Friday, January 20, 2012

Airline priorities

First impressions about service issues can sometimes be misleading, especially if you don't understand aspects of traffic flow.  Here was my first impression, and then something I learned afterward.

We start with this scene of a Delta airlines gate area.  It happens to be at the Atlanta airport, but the same configuration is used elsewhere.  (See the Memphis set-up below.) Note the sign indicating two lanes of traffic, "general boarding" and "Sky Priority."  Note, too, the special carpet with "Sky Priority" printed on it.  As you can see, the two lanes go to exactly the same door.

Here's what happens.  When a plane is being boarded, passengers who have the "Sky Priority" status are boarded first and directed to use the right-hand lane.  Indeed, a ribbon is stretched across to prohibit entry through the other lane.  When those passengers have finished entering the plane, the ribbon is moved over to block the priority lane, and the general boarders use the other lane.

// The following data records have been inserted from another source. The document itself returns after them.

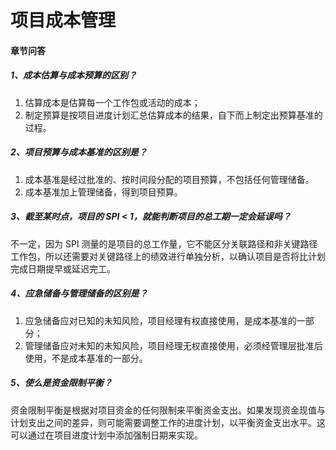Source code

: # 项目成本管理

#### 章节问答

##### 1、成本估算与成本预算的区别？

1. 估算成本是估算每一个工作包或活动的成本；
2. 制定预算是按项目进度计划汇总估算成本的结果，自下而上制定出预算基准的过程。

##### 2、项目预算与成本基准的区别是？

1. 成本基准是经过批准的、按时间段分配的项目预算，不包括任何管理储备。
2. 成本基准加上管理储备，得到项目预算。

##### 3、截至某时点，项目的 SPI &lt; 1，就能判断项目的总工期一定会延误吗？

不一定，因为 SPI 测量的是项目的总工作量，它不能区分关联路径和非关键路径工作包，所以还需要对关键路径上的绩效进行单独分析，以确认项目是否将比计划完成日期提早或延迟完工。

##### 4、应急储备与管理储备的区别是？

1. 应急储备应对已知的未知风险，项目经理有权直接使用，是成本基准的一部分；
2. 管理储备应对未知的未知风险，项目经理无权直接使用，必须经管理层批准后使用，不是成本基准的一部分。

##### 5、使么是资金限制平衡？

资金限制平衡是根据对项目资金的任何限制来平衡资金支出。如果发现资金现值与计划支出之间的差异，则可能需要调整工作的进度计划，以平衡资金支出水平。这可以通过在项目进度计划中添加强制日期来实现。



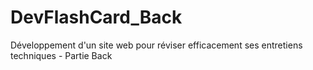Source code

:# DevFlashCard_Back
Développement d'un site web pour réviser efficacement ses entretiens techniques - Partie Back
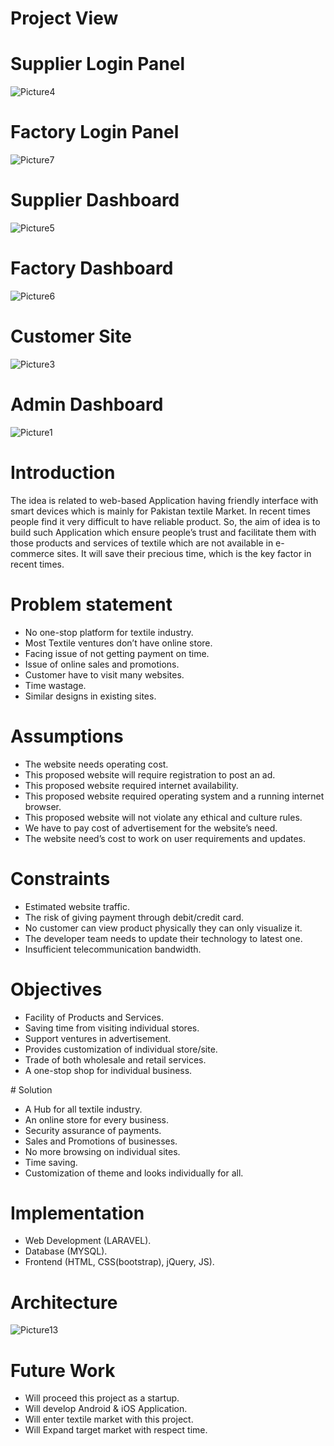 # Project View 

# Supplier Login Panel 
![Picture4](https://user-images.githubusercontent.com/55245952/72888513-8148a380-3d2f-11ea-8e1d-96eca19f21a3.png)
# Factory Login Panel
![Picture7](https://user-images.githubusercontent.com/55245952/72887330-4c3b5180-3d2d-11ea-8825-e5daf8b6ea54.png)
# Supplier Dashboard
![Picture5](https://user-images.githubusercontent.com/55245952/72887901-5f025600-3d2e-11ea-8528-6575d9f2d624.png)
# Factory Dashboard
![Picture6](https://user-images.githubusercontent.com/55245952/72887942-74778000-3d2e-11ea-9953-d3d7838f6263.png)
# Customer Site
![Picture3](https://user-images.githubusercontent.com/55245952/72887957-7b9e8e00-3d2e-11ea-97f4-d1f4f0bebb46.png)
# Admin Dashboard
![Picture1](https://user-images.githubusercontent.com/55245952/72888641-bead3100-3d2f-11ea-822d-069271c3eeb4.png)
# Introduction

The idea is related to web-based Application having friendly interface with smart devices which is mainly for Pakistan textile Market. In recent times people find it very difficult to have reliable product. So, the aim of idea is to build such Application which ensure people’s trust and facilitate them with those products and services of textile which are not available in e-commerce sites. It will save their precious time, which is the key factor in recent times.

# Problem statement
<ul>
<li>No one-stop platform for textile industry.</li>
<li>Most Textile ventures don’t have online store. </li>
<li>Facing issue of not getting payment on time.</li>
<li>Issue of online sales and promotions.</li>
<li>Customer have to visit many websites.</li>
<li>Time wastage.</li>
<li>Similar designs in existing sites.</li>
      </ul>
    

# Assumptions
<ul>
<li>The website needs operating cost.</li>
<li>This proposed website will require registration to post an ad.</li>
<li>This proposed website required internet availability.</li>
<li>This proposed website required operating system and a running internet browser.</li>
<li>This proposed website will not violate any ethical and culture rules.</li>
<li>We have to pay cost of advertisement for the website’s need.</li>
<li>The website need’s cost to work on user requirements and updates.</li>
    </ul>

# Constraints
<ul>
<li>Estimated website traffic.
<li>The risk of giving payment through debit/credit card.</li>
<li>No customer can view product physically they can only visualize it.</li>
<li>The developer team needs to update their technology to latest one.</li>
<li>Insufficient telecommunication bandwidth.</li>
    </ul>
    
# Objectives
<ul>
<li>Facility of Products and Services.</li>
<li>Saving time from visiting individual stores. </li>
<li>Support ventures in advertisement. </li>
<li>Provides customization of individual store/site. </li>
<li>Trade of both wholesale and retail services.</li>
<li>A one-stop shop for individual business.</li>
      </ul>
# Solution
<ul>
<li>A Hub for all textile industry.</li>
<li>An online store for every business.</li>
<li>Security assurance of payments.</li>
<li>Sales and Promotions of businesses.</li>
<li>No more browsing on individual sites.</li>
<li>Time saving.</li>
<li>Customization of theme and looks individually for all.</li>
  </ul>

# Implementation
<ul>
<li>Web Development (LARAVEL).</li>
<li>Database (MYSQL).</li>
<li>Frontend (HTML, CSS(bootstrap), jQuery, JS).</li>
</ul>

# Architecture

![Picture13](https://user-images.githubusercontent.com/55245952/72890901-cde2ad80-3d34-11ea-876c-b0da7c96fc0e.png)

# Future Work
<ul>
<li>Will proceed this project as a startup.</li>
<li>Will develop Android & iOS Application.</li>
<li>Will enter textile market with this project.</li>
<li>Will Expand target market with respect time.</li>
  </ul>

I asked my gate attendant why this was done.  She giggled and said, "It is kind of silly, but it makes the Priority passengers feel important."

Priority route

General route
I know this is not a big deal in the scheme of things, but let's calculate how much money Delta spent on those signs, the fancy rugs, the barricades, and so on.  I wondered, "Have they really done research to show that passengers care about having a special lane?"  Early boarding, sure.  But in an industry that never makes a profit, why spend money on something silly like this?

But then I talked to a friend who is on the board of an airline company.  He said, "It is all about traffic control at the gate.  If you don't have a physical separation for those classes of customers who are entitled to early boarding, everybody else just piles up at the gate.  It slows things down, plus the passengers who have paid for or otherwise earned priority status get shoved aside.  Those loyal (and mainly full-fare business) passengers are very important to an airline, and they value unfettered early boarding.  So, we incur a little extra expense to give them higher quality service."

1 comment:

Susan Carr said...

Congratulations, Paul, and thank you for your leadership and support all these years. I, too, look forward to your reflections on future projects. Your observations and teaching have been relevant and insightful, regardless of the community. Girls' soccer, cow bells on Storrow Drive, Sky Priority floor mats, oatmeal in Orlando—I've learned from it all. Thanks again!